[WHAT THE EXERCISE ASKS]: The records below are to be restated word for word, with their images omitted.

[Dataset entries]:
——————

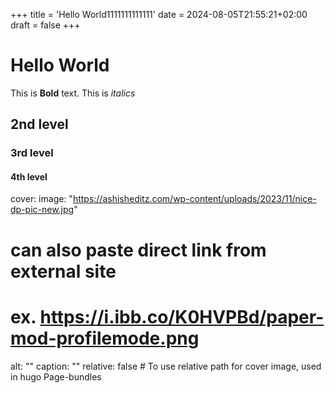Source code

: +++
title = 'Hello World1111111111111'
date = 2024-08-05T21:55:21+02:00
draft = false
+++

# Hello World

This is **Bold** text. This is *italics*

## 2nd level

### 3rd level

#### 4th level


cover:
  image: "<https://ashisheditz.com/wp-content/uploads/2023/11/nice-dp-pic-new.jpg>"
  # can also paste direct link from external site
  # ex. https://i.ibb.co/K0HVPBd/paper-mod-profilemode.png
  alt: "<alt text>"
  caption: "<text>"
  relative: false # To use relative path for cover image, used in hugo Page-bundles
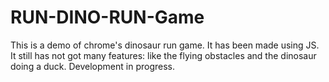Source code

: # RUN-DINO-RUN-Game
This is a demo of chrome's dinosaur run game. It has been made using JS. It still has not got many features: like the flying obstacles  and the dinosaur doing a duck. Development in progress.
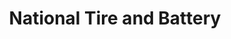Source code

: ---
title: "National Tire and Battery"
url: /lancaster/national-tire-and-battery/
shop: Autowerkstatt
---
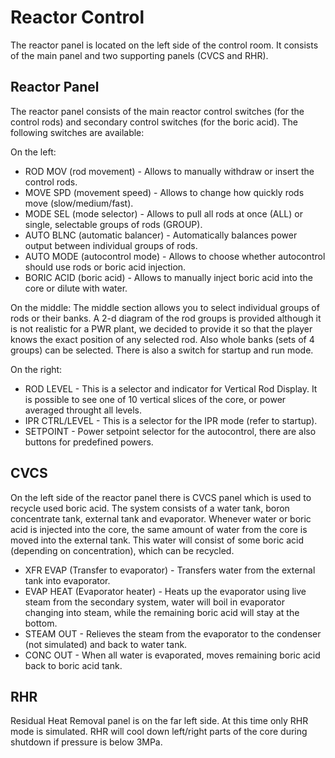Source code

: # Reactor Control

The reactor panel is located on the left side of the control room. It consists of the main panel and two supporting panels (CVCS and RHR).

## Reactor Panel

The reactor panel consists of the main reactor control switches (for the control rods) and secondary control switches (for the boric acid). The following switches are available:

On the left:
- ROD MOV (rod movement) - Allows to manually withdraw or insert the control rods.
- MOVE SPD (movement speed) - Allows to change how quickly rods move (slow/medium/fast).
- MODE SEL (mode selector) - Allows to pull all rods at once (ALL) or single, selectable groups of rods (GROUP).
- AUTO BLNC (automatic balancer) - Automatically balances power output between individual groups of rods.
- AUTO MODE (autocontrol mode) - Allows to choose whether autocontrol should use rods or boric acid injection.
- BORIC ACID (boric acid) - Allows to manually inject boric acid into the core or dilute with water.

On the middle:
The middle section allows you to select individual groups of rods or their banks. A 2-d diagram of the rod groups is provided although it is not realistic for a PWR plant, we decided to provide it so that the player knows  the exact position of any selected rod. Also whole banks (sets of 4 groups) can be selected. There is also a switch for startup and run mode.

On the right:
- ROD LEVEL - This is a selector and indicator for Vertical Rod Display. It is possible to see one of 10 vertical slices of the core, or power averaged throught all levels.
- IPR CTRL/LEVEL - This is a selector for the IPR mode (refer to startup).
- SETPOINT - Power setpoint selector for the autocontrol, there are also buttons for predefined powers.

## CVCS

On the left side of the reactor panel there is CVCS panel which is used to recycle used boric acid. The system consists of a water tank, boron concentrate tank, external tank and evaporator. Whenever water or boric acid is injected into the core, the same amount of water from the core is moved into the external tank. This water will consist of some boric acid (depending on concentration), which can be recycled.

- XFR EVAP (Transfer to evaporator) - Transfers water from the external tank into evaporator.
- EVAP HEAT (Evaporator heater) - Heats up the evaporator using live steam from the secondary system, water will boil in evaporator changing into steam, while the remaining boric acid will stay at the bottom.
- STEAM OUT - Relieves the steam from the evaporator to the condenser (not simulated) and back to water tank.
- CONC OUT - When all water is evaporated, moves remaining boric acid back to boric acid tank.

## RHR

Residual Heat Removal panel is on the far left side. At this time only RHR mode is simulated. RHR will cool down left/right parts of the core during shutdown if pressure is below 3MPa.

——————

[SOLUTION]:
Source code

: +++
title = 'Hello World1111111111111'
date = 2024-08-05T21:55:21+02:00
draft = false
+++

# Hello World

This is **Bold** text. This is *italics*

## 2nd level

### 3rd level

#### 4th level


cover:
  image: "<https://ashisheditz.com/wp-content/uploads/2023/11/nice-dp-pic-new.jpg>"
  # can also paste direct link from external site
  # ex. https://i.ibb.co/K0HVPBd/paper-mod-profilemode.png
  alt: "<alt text>"
  caption: "<text>"
  relative: false # To use relative path for cover image, used in hugo Page-bundles
Source code

: # RUN-DINO-RUN-Game
This is a demo of chrome's dinosaur run game. It has been made using JS. It still has not got many features: like the flying obstacles  and the dinosaur doing a duck. Development in progress.
Source code

: ---
title: "National Tire and Battery"
url: /lancaster/national-tire-and-battery/
shop: Autowerkstatt
---
Source code

: # Reactor Control

The reactor panel is located on the left side of the control room. It consists of the main panel and two supporting panels (CVCS and RHR).

## Reactor Panel

The reactor panel consists of the main reactor control switches (for the control rods) and secondary control switches (for the boric acid). The following switches are available:

On the left:
- ROD MOV (rod movement) - Allows to manually withdraw or insert the control rods.
- MOVE SPD (movement speed) - Allows to change how quickly rods move (slow/medium/fast).
- MODE SEL (mode selector) - Allows to pull all rods at once (ALL) or single, selectable groups of rods (GROUP).
- AUTO BLNC (automatic balancer) - Automatically balances power output between individual groups of rods.
- AUTO MODE (autocontrol mode) - Allows to choose whether autocontrol should use rods or boric acid injection.
- BORIC ACID (boric acid) - Allows to manually inject boric acid into the core or dilute with water.

On the middle:
The middle section allows you to select individual groups of rods or their banks. A 2-d diagram of the rod groups is provided although it is not realistic for a PWR plant, we decided to provide it so that the player knows  the exact position of any selected rod. Also whole banks (sets of 4 groups) can be selected. There is also a switch for startup and run mode.

On the right:
- ROD LEVEL - This is a selector and indicator for Vertical Rod Display. It is possible to see one of 10 vertical slices of the core, or power averaged throught all levels.
- IPR CTRL/LEVEL - This is a selector for the IPR mode (refer to startup).
- SETPOINT - Power setpoint selector for the autocontrol, there are also buttons for predefined powers.

## CVCS

On the left side of the reactor panel there is CVCS panel which is used to recycle used boric acid. The system consists of a water tank, boron concentrate tank, external tank and evaporator. Whenever water or boric acid is injected into the core, the same amount of water from the core is moved into the external tank. This water will consist of some boric acid (depending on concentration), which can be recycled.

- XFR EVAP (Transfer to evaporator) - Transfers water from the external tank into evaporator.
- EVAP HEAT (Evaporator heater) - Heats up the evaporator using live steam from the secondary system, water will boil in evaporator changing into steam, while the remaining boric acid will stay at the bottom.
- STEAM OUT - Relieves the steam from the evaporator to the condenser (not simulated) and back to water tank.
- CONC OUT - When all water is evaporated, moves remaining boric acid back to boric acid tank.

## RHR

Residual Heat Removal panel is on the far left side. At this time only RHR mode is simulated. RHR will cool down left/right parts of the core during shutdown if pressure is below 3MPa.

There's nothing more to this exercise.